**Data for the task**
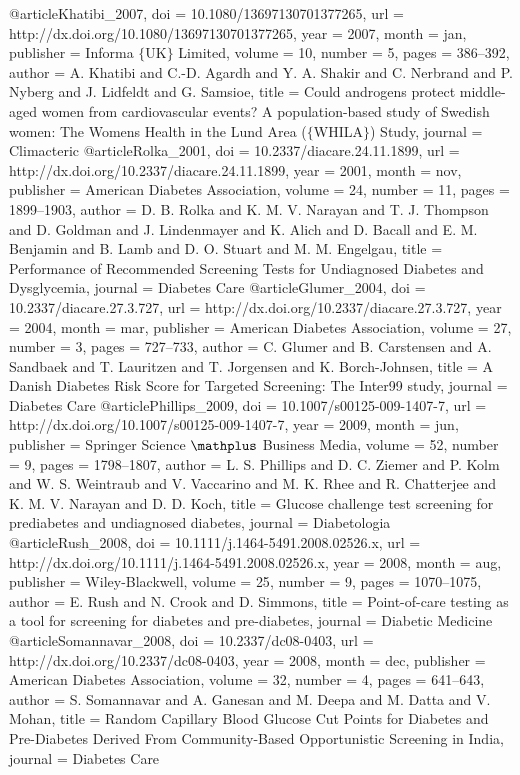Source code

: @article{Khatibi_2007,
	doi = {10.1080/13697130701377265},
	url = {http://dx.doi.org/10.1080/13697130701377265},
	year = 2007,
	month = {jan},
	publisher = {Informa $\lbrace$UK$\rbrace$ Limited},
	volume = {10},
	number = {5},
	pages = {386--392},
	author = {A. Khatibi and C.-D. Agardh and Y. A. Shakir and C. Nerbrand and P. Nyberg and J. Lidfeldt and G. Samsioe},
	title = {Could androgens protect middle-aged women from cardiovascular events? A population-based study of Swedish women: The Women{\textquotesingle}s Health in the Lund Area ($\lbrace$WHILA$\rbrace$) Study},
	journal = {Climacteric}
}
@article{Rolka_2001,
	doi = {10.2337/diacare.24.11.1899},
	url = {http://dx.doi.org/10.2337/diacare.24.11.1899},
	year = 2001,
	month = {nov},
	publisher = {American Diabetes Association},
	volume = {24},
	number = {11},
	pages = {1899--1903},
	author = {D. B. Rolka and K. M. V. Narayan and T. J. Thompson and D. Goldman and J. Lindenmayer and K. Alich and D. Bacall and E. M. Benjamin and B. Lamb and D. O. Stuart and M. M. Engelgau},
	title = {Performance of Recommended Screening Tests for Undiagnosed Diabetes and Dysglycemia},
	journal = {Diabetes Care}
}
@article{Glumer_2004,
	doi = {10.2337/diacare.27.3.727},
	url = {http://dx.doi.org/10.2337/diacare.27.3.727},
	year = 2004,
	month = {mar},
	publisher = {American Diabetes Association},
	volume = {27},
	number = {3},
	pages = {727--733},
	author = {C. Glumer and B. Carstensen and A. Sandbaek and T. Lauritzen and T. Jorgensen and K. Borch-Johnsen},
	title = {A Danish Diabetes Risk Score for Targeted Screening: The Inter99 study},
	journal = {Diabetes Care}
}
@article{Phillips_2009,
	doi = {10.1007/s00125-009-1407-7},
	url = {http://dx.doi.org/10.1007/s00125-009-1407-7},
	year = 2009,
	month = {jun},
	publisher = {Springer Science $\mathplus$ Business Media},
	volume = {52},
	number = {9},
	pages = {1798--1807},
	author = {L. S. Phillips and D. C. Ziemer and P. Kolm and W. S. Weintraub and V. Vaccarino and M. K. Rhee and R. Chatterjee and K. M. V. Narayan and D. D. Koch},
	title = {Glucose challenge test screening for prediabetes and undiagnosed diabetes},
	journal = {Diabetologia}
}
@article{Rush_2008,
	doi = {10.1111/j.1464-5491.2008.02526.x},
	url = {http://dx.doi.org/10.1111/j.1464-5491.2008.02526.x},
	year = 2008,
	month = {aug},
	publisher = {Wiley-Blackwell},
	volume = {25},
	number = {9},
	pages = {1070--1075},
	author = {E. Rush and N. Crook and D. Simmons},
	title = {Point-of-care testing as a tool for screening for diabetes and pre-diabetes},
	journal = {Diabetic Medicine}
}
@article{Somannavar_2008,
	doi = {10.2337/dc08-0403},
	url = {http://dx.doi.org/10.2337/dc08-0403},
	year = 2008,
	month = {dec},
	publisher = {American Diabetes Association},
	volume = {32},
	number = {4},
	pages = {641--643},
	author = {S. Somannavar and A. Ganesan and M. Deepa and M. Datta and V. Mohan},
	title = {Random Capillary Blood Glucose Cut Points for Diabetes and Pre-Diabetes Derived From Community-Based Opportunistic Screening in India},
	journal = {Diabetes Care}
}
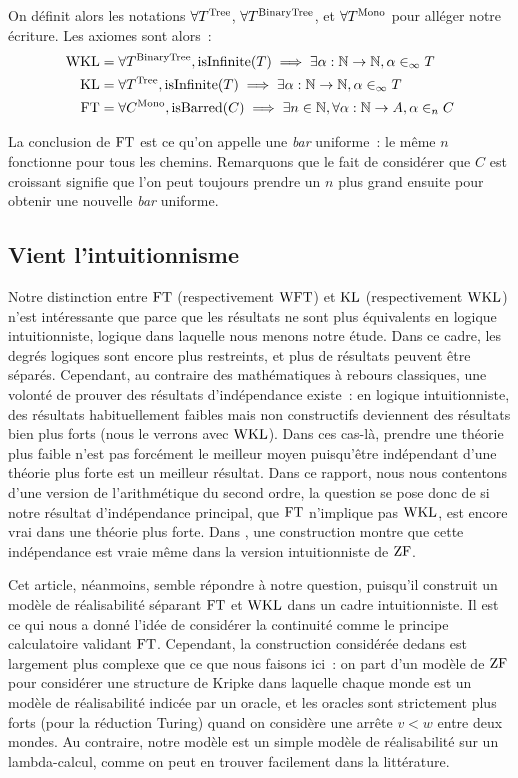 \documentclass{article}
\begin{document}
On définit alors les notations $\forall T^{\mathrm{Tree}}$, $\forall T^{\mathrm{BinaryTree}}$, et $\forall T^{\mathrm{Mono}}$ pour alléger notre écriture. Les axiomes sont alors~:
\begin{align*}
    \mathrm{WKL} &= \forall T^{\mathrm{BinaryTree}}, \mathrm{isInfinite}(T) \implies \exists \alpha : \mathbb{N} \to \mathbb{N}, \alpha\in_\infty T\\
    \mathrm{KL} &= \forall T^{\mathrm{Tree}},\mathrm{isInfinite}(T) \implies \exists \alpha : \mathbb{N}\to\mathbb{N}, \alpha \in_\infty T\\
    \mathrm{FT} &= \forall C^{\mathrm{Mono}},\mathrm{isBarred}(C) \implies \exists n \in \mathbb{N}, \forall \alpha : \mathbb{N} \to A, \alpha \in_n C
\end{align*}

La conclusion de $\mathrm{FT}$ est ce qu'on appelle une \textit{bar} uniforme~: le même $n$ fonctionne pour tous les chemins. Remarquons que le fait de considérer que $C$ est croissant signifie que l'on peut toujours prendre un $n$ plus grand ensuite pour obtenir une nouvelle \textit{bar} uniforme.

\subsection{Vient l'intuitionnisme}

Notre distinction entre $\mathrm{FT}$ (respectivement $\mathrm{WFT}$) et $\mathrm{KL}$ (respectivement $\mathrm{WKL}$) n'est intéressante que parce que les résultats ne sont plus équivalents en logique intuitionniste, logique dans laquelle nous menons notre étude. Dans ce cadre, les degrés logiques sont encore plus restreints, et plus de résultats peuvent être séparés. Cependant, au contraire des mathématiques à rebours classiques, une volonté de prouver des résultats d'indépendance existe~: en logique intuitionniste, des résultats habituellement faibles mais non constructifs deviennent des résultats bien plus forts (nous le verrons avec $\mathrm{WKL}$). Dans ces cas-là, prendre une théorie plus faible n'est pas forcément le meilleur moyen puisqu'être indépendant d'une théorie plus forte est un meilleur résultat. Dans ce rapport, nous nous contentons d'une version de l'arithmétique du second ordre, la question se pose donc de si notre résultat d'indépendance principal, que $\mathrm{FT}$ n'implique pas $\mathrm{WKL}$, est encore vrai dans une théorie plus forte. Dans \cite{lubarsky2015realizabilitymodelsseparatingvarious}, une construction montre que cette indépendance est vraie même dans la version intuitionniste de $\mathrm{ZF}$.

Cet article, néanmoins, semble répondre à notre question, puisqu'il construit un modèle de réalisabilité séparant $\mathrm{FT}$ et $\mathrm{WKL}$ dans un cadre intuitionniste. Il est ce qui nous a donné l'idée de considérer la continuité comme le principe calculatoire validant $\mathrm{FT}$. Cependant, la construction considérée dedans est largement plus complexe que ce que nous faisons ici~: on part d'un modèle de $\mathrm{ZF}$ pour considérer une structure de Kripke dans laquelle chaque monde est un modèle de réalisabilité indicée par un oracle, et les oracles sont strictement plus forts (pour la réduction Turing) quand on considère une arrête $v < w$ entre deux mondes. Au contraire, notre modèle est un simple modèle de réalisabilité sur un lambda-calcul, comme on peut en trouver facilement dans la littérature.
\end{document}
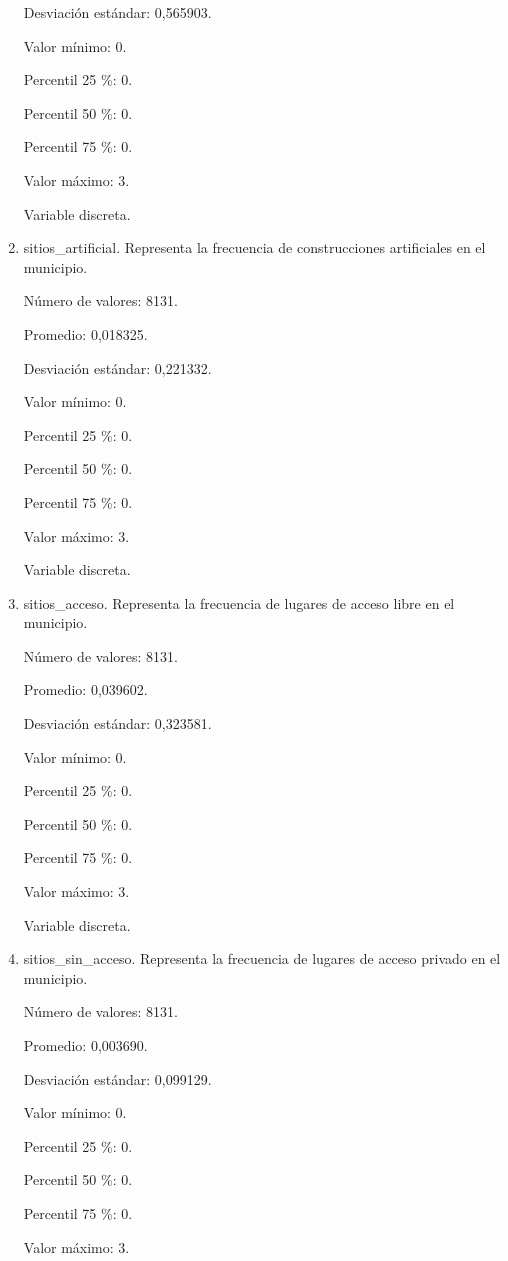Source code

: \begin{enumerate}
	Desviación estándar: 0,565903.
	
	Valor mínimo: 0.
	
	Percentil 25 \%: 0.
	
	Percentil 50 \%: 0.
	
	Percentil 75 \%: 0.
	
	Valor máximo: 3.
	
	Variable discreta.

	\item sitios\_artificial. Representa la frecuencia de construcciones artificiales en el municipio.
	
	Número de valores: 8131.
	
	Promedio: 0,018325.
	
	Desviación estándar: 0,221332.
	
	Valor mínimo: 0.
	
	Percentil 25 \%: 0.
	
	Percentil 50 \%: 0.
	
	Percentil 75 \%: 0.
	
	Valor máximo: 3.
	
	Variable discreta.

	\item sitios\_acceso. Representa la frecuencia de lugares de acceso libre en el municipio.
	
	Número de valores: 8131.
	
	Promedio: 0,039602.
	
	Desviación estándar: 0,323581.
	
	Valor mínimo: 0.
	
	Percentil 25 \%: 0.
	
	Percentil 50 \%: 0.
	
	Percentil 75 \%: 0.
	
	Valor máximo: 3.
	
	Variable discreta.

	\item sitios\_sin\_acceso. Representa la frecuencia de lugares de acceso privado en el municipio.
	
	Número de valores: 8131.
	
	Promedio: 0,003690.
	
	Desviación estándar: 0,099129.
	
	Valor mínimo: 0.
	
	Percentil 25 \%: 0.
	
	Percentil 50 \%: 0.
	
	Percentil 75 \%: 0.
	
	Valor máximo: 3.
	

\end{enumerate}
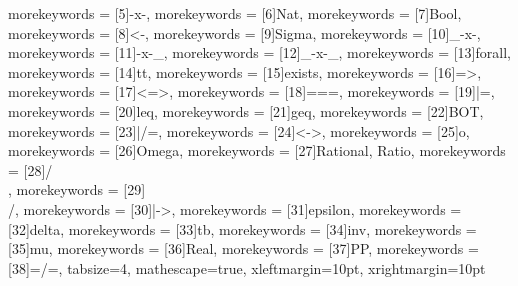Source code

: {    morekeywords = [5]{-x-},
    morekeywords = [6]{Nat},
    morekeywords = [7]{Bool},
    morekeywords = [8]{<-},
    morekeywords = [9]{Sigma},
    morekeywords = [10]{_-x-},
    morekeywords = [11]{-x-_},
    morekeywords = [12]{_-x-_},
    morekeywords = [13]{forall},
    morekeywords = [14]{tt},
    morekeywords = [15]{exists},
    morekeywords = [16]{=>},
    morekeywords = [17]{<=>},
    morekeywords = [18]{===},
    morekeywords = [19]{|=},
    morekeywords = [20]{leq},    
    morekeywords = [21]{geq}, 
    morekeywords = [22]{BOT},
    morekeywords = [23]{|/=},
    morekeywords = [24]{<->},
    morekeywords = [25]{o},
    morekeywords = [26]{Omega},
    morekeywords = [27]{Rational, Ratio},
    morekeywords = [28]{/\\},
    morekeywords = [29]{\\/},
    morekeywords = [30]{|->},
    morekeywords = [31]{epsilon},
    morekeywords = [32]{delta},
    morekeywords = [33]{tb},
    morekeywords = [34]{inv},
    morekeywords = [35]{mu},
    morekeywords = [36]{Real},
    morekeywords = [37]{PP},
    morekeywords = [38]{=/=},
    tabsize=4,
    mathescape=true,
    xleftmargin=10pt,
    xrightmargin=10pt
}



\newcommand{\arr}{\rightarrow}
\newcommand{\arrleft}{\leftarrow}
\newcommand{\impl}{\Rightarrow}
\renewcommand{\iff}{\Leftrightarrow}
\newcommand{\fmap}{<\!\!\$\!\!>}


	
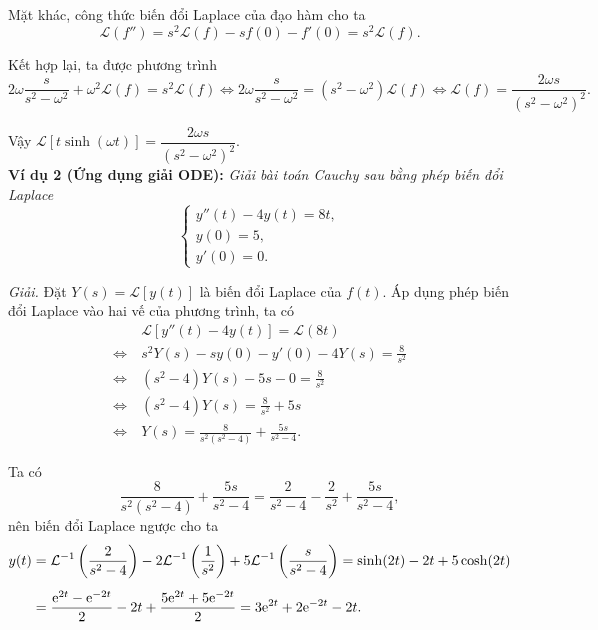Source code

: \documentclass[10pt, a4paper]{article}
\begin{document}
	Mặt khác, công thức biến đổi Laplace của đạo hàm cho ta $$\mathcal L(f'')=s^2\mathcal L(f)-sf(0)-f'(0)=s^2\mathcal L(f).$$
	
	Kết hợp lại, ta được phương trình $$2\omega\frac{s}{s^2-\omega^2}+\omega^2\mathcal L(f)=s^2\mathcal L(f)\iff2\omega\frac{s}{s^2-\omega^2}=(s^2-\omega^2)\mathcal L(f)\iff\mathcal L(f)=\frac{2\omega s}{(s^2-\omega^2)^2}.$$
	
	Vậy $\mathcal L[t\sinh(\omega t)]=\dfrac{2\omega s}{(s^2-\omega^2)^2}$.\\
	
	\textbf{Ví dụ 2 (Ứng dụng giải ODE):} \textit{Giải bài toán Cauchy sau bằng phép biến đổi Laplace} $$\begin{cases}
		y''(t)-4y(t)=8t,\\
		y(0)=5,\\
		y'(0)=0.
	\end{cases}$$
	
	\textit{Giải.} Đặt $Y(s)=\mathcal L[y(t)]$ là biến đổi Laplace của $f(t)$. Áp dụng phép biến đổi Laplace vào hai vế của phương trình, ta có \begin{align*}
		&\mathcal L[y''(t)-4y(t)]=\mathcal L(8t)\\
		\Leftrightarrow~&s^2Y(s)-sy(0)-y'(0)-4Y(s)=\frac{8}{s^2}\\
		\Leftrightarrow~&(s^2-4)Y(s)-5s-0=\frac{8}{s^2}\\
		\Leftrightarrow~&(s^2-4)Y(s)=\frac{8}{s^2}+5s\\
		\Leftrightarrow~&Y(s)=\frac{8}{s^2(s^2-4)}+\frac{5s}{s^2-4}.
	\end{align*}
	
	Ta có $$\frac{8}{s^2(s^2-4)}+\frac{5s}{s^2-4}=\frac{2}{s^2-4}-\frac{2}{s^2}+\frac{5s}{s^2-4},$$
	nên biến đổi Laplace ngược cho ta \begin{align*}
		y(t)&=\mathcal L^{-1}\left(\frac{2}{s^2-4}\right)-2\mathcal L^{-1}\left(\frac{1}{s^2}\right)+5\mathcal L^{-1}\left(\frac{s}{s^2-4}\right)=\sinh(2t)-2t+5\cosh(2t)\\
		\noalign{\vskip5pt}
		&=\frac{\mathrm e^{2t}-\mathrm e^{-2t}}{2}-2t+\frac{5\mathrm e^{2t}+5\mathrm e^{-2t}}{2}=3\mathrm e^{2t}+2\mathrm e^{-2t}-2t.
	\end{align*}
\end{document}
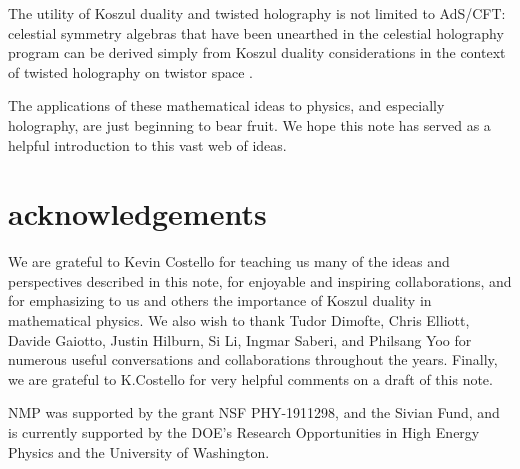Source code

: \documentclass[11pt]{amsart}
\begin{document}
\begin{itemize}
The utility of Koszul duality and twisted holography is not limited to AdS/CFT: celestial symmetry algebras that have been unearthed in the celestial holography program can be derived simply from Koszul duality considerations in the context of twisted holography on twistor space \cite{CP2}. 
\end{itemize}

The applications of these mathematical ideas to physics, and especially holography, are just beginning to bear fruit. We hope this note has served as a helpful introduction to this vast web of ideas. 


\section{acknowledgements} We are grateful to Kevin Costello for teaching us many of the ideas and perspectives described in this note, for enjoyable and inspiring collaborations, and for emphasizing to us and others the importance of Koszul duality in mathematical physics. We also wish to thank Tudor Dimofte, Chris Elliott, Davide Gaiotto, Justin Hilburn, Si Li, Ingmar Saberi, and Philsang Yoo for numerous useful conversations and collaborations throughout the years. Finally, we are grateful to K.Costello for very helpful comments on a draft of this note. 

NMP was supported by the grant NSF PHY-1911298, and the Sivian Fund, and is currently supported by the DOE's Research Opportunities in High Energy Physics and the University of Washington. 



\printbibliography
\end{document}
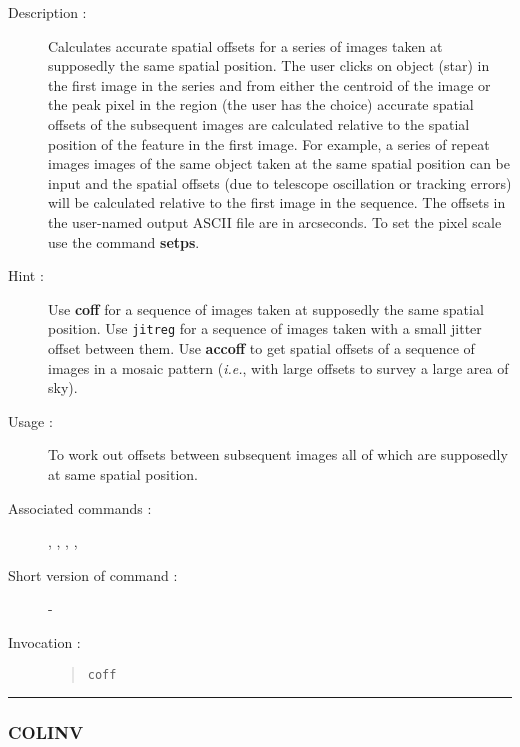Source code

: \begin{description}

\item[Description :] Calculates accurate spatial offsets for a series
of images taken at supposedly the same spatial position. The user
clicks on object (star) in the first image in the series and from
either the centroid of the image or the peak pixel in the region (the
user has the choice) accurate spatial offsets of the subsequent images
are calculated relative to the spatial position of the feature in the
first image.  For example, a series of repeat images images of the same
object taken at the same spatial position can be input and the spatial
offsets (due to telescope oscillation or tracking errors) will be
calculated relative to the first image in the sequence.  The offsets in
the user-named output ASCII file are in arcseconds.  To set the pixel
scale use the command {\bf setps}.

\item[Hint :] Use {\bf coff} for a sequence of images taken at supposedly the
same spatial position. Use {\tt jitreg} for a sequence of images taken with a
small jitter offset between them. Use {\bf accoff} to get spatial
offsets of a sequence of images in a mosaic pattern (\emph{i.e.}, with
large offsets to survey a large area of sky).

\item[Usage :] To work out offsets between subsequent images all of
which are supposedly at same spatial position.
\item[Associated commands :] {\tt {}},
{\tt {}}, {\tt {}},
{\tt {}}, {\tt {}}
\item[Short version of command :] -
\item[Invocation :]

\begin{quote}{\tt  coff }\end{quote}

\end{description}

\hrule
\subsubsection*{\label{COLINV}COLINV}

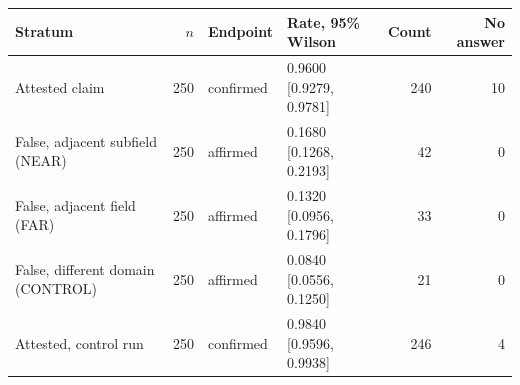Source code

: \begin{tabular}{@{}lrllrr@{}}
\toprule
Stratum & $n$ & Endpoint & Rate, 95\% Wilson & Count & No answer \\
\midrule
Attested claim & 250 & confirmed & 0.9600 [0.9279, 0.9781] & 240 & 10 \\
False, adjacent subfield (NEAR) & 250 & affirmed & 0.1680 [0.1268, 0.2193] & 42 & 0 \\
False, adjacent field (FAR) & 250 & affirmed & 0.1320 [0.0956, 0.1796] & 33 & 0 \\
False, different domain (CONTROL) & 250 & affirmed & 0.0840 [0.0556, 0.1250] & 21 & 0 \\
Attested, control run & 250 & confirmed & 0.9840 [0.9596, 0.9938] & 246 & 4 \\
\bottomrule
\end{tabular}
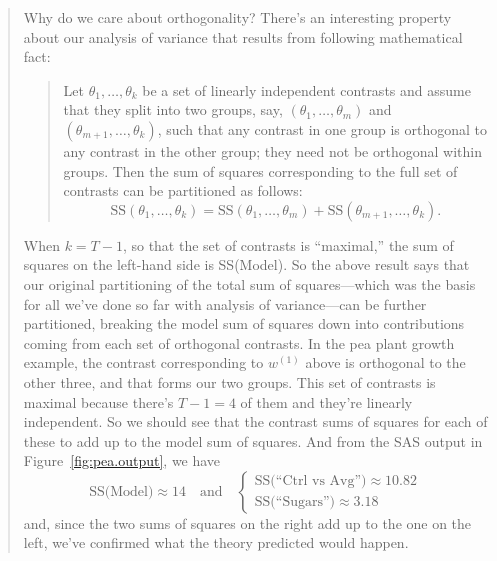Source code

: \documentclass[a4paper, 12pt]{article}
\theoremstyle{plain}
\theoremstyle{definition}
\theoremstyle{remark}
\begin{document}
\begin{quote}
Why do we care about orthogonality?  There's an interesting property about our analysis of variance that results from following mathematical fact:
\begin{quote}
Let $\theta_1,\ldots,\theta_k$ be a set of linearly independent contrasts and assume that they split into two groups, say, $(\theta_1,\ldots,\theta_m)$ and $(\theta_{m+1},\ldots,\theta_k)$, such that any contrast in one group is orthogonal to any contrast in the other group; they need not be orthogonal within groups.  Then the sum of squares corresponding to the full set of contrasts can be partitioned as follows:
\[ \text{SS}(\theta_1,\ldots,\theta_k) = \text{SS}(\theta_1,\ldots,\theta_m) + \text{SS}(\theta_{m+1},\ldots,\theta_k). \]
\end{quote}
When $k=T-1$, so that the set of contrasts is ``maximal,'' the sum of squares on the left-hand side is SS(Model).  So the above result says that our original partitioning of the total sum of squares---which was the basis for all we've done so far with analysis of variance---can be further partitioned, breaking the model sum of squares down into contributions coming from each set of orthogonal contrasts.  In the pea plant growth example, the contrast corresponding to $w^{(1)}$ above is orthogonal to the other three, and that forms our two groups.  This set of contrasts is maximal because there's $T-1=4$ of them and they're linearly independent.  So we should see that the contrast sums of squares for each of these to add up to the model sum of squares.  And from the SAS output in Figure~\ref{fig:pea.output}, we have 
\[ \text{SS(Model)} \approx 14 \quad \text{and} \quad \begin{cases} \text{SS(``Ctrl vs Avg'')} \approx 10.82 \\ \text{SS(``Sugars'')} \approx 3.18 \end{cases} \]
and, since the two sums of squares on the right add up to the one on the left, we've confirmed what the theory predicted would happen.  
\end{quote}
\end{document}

**Task requirements**
An exact copy of the lines above, from the one containing "Science $\mathplus$ Business" through the one containing "S. Phillips and", is the whole of the answer.

**Written response**
	publisher = {Springer Science $\mathplus$ Business Media},
	volume = {52},
	number = {9},
	pages = {1798--1807},
	author = {L. S. Phillips and D. C. Ziemer and P. Kolm and W. S. Weintraub and V. Vaccarino and M. K. Rhee and R. Chatterjee and K. M. V. Narayan and D. D. Koch},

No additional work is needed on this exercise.